__Supplied data__:

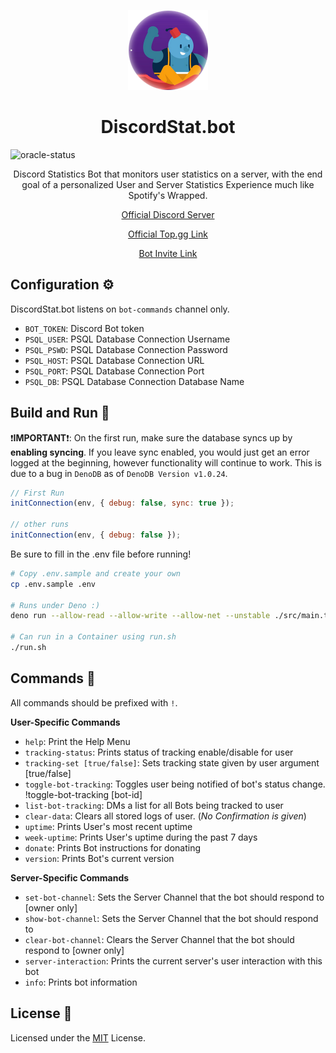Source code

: <p align='center'>
  <img src='misc/Oracle-profile.png' />
</p>
<h1 align='center'>
  DiscordStat.bot
</h2>

![oracle-status](https://top-gg-badges.herokuapp.com/badge/804912951144087632)

<p align='center'>
Discord Statistics Bot that monitors user statistics on a server, with the end goal of a personalized User and Server Statistics Experience much like Spotify's Wrapped.
</p>
<p align='center'>
  <a href='https://discord.gg/68xT2UwJ2R'>Official Discord Server</a>
</P>
<p align='center'>
  <a href='https://top.gg/bot/804912951144087632'>Official Top.gg Link</a>
</p>
<p align='center'>
  <a href='https://discord.com/oauth2/authorize?client_id=804912951144087632&permissions=543808&scope=bot'>Bot Invite Link</a>
</p>



## Configuration ⚙️
DiscordStat.bot listens on `bot-commands` channel only.

- `BOT_TOKEN`: Discord Bot token
- `PSQL_USER`: PSQL Database Connection Username
- `PSQL_PSWD`: PSQL Database Connection Password
- `PSQL_HOST`: PSQL Database Connection URL
- `PSQL_PORT`: PSQL Database Connection Port
- `PSQL_DB`: PSQL Database Connection Database Name

## Build and Run 🚀
❗️**IMPORTANT**❗️: On the first run, make sure the database syncs up by **enabling syncing**. If you leave sync enabled, you would just get an error logged at the beginning, however functionality will continue to work. This is due to a bug in `DenoDB` as of `DenoDB Version v1.0.24`.
```js
// First Run
initConnection(env, { debug: false, sync: true });

// other runs
initConnection(env, { debug: false });
```

Be sure to fill in the .env file before running!
```sh
# Copy .env.sample and create your own
cp .env.sample .env

# Runs under Deno :)
deno run --allow-read --allow-write --allow-net --unstable ./src/main.ts

# Can run in a Container using run.sh
./run.sh
```

## Commands 🤖
All commands should be prefixed with `!`.

**User-Specific Commands**
- `help`: Print the Help Menu
- `tracking-status`: Prints status of tracking enable/disable for user
- `tracking-set [true/false]`: Sets tracking state given by user argument [true/false]
- `toggle-bot-tracking`: Toggles user being notified of bot's status change. !toggle-bot-tracking [bot-id]
- `list-bot-tracking`: DMs a list for all Bots being tracked to user
- `clear-data`: Clears all stored logs of user. (*No Confirmation is given*)
- `uptime`: Prints User's most recent uptime
- `week-uptime`: Prints User's uptime during the past 7 days
- `donate`: Prints Bot instructions for donating
- `version`: Prints Bot's current version

**Server-Specific Commands**
- `set-bot-channel`: Sets the Server Channel that the bot should respond to [owner only]
- `show-bot-channel`: Sets the Server Channel that the bot should respond to
- `clear-bot-channel`: Clears the Server Channel that the bot should respond to [owner only]
- `server-interaction`: Prints the current server's user interaction with this bot
- `info`: Prints bot information

## License 📔
Licensed under the [MIT](LICENSE) License.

__What is needed__:
Output the records above in their entirety and exactly, leaving out all images.

__Reply to the exercise__:
Source code

: <p align='center'>
  <img src='misc/Oracle-profile.png' />
</p>
<h1 align='center'>
  DiscordStat.bot
</h2>

![oracle-status](https://top-gg-badges.herokuapp.com/badge/804912951144087632)

<p align='center'>
Discord Statistics Bot that monitors user statistics on a server, with the end goal of a personalized User and Server Statistics Experience much like Spotify's Wrapped.
</p>
<p align='center'>
  <a href='https://discord.gg/68xT2UwJ2R'>Official Discord Server</a>
</P>
<p align='center'>
  <a href='https://top.gg/bot/804912951144087632'>Official Top.gg Link</a>
</p>
<p align='center'>
  <a href='https://discord.com/oauth2/authorize?client_id=804912951144087632&permissions=543808&scope=bot'>Bot Invite Link</a>
</p>



## Configuration ⚙️
DiscordStat.bot listens on `bot-commands` channel only.

- `BOT_TOKEN`: Discord Bot token
- `PSQL_USER`: PSQL Database Connection Username
- `PSQL_PSWD`: PSQL Database Connection Password
- `PSQL_HOST`: PSQL Database Connection URL
- `PSQL_PORT`: PSQL Database Connection Port
- `PSQL_DB`: PSQL Database Connection Database Name

## Build and Run 🚀
❗️**IMPORTANT**❗️: On the first run, make sure the database syncs up by **enabling syncing**. If you leave sync enabled, you would just get an error logged at the beginning, however functionality will continue to work. This is due to a bug in `DenoDB` as of `DenoDB Version v1.0.24`.
```js
// First Run
initConnection(env, { debug: false, sync: true });

// other runs
initConnection(env, { debug: false });
```

Be sure to fill in the .env file before running!
```sh
# Copy .env.sample and create your own
cp .env.sample .env

# Runs under Deno :)
deno run --allow-read --allow-write --allow-net --unstable ./src/main.ts

# Can run in a Container using run.sh
./run.sh
```

## Commands 🤖
All commands should be prefixed with `!`.

**User-Specific Commands**
- `help`: Print the Help Menu
- `tracking-status`: Prints status of tracking enable/disable for user
- `tracking-set [true/false]`: Sets tracking state given by user argument [true/false]
- `toggle-bot-tracking`: Toggles user being notified of bot's status change. !toggle-bot-tracking [bot-id]
- `list-bot-tracking`: DMs a list for all Bots being tracked to user
- `clear-data`: Clears all stored logs of user. (*No Confirmation is given*)
- `uptime`: Prints User's most recent uptime
- `week-uptime`: Prints User's uptime during the past 7 days
- `donate`: Prints Bot instructions for donating
- `version`: Prints Bot's current version

**Server-Specific Commands**
- `set-bot-channel`: Sets the Server Channel that the bot should respond to [owner only]
- `show-bot-channel`: Sets the Server Channel that the bot should respond to
- `clear-bot-channel`: Clears the Server Channel that the bot should respond to [owner only]
- `server-interaction`: Prints the current server's user interaction with this bot
- `info`: Prints bot information

## License 📔
Licensed under the [MIT](LICENSE) License.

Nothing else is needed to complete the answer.